**WHAT TO DO**
Could you reproduce, from the records below, everything from the line with "Intead of constructing" down to the line with "Having defined three", keeping both of those lines and changing nothing?

☆ ☆ ☆ ☆ ☆

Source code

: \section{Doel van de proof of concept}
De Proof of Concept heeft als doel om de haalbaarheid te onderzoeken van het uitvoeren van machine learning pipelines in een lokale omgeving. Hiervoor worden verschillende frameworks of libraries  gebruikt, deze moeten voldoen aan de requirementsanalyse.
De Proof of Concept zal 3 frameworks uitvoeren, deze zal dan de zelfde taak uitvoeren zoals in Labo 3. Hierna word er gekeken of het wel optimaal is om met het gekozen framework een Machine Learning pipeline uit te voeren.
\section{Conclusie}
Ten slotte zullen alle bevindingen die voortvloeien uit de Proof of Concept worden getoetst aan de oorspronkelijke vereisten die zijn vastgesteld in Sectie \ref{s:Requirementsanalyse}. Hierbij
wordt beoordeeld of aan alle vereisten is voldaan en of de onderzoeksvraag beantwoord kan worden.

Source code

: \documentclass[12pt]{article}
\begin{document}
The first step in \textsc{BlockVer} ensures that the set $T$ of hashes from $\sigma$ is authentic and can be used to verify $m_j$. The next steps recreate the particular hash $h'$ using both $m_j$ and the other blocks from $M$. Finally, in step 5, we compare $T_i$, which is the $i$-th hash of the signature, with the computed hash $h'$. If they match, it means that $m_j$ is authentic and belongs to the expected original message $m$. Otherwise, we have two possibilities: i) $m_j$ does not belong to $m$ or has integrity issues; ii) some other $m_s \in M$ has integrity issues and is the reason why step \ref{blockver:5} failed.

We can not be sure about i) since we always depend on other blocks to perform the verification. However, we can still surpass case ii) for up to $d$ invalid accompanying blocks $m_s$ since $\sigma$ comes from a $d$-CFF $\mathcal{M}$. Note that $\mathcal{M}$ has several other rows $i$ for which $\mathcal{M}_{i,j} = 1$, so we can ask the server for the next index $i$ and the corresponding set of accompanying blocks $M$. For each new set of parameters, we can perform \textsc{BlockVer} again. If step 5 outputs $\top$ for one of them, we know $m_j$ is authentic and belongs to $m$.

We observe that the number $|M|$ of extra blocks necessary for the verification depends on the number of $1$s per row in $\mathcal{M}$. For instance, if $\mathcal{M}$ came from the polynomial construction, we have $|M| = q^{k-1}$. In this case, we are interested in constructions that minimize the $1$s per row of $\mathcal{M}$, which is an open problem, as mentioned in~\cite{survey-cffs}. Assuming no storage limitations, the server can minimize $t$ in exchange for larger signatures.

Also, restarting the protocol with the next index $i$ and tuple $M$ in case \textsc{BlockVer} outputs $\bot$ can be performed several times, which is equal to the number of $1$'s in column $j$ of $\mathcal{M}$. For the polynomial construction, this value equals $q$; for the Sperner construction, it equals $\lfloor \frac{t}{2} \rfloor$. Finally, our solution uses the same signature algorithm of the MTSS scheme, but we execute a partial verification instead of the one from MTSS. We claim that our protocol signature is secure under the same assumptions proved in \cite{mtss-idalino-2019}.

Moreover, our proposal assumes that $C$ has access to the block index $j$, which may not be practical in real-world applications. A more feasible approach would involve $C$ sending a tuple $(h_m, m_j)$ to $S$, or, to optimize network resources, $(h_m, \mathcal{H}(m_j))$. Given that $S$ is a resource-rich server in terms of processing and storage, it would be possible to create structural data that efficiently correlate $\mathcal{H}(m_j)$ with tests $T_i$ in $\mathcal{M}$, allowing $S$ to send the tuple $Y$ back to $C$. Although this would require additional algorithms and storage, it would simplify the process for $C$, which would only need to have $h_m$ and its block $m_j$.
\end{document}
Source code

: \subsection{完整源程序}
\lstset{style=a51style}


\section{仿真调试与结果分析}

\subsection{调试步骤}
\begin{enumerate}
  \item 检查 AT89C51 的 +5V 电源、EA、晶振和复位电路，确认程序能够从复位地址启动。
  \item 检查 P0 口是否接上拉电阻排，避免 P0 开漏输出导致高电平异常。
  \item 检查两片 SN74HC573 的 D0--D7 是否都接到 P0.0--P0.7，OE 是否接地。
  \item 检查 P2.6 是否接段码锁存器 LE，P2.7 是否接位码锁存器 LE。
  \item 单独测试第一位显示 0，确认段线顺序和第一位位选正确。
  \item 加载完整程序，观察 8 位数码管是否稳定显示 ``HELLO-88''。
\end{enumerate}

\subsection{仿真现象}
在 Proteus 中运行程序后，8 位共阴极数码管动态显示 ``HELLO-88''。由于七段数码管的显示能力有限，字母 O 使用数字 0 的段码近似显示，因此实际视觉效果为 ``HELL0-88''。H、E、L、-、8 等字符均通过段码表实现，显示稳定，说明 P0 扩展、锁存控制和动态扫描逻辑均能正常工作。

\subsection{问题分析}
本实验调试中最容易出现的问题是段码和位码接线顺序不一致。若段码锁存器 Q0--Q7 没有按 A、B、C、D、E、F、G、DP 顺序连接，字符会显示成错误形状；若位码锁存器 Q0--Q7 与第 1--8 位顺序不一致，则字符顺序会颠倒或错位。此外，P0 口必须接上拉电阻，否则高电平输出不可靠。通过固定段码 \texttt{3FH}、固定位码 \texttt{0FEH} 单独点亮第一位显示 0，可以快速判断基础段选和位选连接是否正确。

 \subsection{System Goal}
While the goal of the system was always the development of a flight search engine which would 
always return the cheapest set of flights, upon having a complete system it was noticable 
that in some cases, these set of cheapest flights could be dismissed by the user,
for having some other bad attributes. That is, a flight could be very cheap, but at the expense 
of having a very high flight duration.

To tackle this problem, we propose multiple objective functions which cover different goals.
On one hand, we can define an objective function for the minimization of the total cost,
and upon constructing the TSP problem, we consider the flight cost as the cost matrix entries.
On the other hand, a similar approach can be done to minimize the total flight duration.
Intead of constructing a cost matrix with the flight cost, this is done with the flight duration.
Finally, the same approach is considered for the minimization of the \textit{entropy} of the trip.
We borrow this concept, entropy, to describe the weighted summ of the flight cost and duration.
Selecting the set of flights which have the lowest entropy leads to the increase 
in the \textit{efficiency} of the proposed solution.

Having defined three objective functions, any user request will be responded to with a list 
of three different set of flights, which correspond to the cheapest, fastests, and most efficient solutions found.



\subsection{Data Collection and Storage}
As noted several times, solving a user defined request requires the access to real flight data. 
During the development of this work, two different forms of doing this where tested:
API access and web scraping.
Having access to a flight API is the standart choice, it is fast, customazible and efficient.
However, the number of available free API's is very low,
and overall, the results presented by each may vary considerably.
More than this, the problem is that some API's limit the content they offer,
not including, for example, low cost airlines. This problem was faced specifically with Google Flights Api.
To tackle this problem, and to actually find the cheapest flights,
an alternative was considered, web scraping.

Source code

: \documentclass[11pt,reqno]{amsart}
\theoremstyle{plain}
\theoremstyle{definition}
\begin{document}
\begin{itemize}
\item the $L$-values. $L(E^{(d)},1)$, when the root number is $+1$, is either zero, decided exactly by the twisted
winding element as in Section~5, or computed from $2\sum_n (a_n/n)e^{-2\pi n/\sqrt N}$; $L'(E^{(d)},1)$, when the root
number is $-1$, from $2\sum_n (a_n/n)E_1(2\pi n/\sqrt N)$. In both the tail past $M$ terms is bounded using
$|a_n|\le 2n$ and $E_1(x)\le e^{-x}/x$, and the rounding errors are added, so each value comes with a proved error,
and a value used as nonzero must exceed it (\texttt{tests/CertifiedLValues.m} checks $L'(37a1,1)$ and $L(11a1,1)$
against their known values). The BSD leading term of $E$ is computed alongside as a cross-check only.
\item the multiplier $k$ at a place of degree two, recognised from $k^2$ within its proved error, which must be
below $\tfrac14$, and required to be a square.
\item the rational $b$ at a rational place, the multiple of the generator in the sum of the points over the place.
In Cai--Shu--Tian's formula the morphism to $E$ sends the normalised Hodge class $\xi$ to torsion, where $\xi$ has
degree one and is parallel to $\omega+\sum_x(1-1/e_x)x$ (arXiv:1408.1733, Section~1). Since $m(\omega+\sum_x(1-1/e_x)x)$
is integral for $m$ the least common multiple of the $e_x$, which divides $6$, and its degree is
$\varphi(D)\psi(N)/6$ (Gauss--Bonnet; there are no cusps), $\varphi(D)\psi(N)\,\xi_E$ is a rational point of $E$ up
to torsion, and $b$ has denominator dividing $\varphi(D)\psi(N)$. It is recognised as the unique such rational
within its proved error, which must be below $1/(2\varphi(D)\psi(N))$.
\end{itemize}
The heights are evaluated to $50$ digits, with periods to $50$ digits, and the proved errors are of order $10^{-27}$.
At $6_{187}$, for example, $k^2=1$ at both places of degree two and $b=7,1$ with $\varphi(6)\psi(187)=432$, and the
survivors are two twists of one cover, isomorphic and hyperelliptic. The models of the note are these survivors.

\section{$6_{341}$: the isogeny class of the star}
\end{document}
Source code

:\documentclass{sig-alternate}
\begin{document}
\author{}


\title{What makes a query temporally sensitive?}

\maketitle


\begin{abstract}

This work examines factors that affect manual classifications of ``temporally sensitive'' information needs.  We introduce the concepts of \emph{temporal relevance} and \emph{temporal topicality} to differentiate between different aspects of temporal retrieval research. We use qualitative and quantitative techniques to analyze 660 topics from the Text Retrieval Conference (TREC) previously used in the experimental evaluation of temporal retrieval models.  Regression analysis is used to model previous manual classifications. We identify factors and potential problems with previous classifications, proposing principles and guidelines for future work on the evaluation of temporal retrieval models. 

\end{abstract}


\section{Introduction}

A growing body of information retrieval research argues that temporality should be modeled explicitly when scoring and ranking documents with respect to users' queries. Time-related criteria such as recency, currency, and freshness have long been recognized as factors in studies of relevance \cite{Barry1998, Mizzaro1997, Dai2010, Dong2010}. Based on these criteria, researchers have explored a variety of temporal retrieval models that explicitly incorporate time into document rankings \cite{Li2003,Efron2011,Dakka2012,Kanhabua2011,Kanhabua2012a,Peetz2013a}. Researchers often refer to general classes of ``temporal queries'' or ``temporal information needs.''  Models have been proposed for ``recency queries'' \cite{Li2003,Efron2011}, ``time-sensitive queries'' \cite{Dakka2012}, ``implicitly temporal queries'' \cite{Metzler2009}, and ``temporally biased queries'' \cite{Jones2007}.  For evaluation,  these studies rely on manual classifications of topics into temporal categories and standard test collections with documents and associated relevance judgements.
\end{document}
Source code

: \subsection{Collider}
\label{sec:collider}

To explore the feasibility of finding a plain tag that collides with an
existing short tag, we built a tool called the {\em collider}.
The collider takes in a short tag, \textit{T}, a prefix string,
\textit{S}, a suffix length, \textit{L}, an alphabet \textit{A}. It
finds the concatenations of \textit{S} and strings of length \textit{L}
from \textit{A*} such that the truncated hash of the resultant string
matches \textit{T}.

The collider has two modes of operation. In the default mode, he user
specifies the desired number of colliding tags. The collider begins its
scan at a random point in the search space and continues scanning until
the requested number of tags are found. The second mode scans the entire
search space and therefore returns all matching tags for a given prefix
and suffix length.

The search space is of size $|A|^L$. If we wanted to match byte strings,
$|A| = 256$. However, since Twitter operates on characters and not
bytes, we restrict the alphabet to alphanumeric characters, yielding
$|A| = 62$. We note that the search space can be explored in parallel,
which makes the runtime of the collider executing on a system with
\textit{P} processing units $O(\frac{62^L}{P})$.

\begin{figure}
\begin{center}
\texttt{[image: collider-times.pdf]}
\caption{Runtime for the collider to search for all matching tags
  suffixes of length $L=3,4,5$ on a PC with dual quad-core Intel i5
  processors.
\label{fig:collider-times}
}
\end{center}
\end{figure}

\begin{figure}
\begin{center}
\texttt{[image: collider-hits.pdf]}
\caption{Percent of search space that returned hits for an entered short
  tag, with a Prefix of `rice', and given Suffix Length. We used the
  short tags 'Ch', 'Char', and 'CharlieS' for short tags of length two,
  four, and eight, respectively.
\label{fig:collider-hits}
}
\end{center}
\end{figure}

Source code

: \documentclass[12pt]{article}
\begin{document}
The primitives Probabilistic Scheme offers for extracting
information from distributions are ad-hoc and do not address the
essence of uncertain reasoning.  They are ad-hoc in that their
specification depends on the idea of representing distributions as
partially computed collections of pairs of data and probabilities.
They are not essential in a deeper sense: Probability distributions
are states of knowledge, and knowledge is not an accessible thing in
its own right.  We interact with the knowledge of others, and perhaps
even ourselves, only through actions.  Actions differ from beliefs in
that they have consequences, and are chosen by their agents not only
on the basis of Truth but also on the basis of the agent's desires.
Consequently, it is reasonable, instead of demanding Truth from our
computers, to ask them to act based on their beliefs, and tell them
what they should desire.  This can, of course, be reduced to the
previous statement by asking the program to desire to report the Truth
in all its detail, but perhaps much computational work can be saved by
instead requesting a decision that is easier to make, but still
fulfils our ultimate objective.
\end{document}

☆ ☆ ☆ ☆ ☆

**ANSWER TO THIS PROBLEM**
Intead of constructing a cost matrix with the flight cost, this is done with the flight duration.
Finally, the same approach is considered for the minimization of the \textit{entropy} of the trip.
We borrow this concept, entropy, to describe the weighted summ of the flight cost and duration.
Selecting the set of flights which have the lowest entropy leads to the increase 
in the \textit{efficiency} of the proposed solution.

Having defined three objective functions, any user request will be responded to with a list 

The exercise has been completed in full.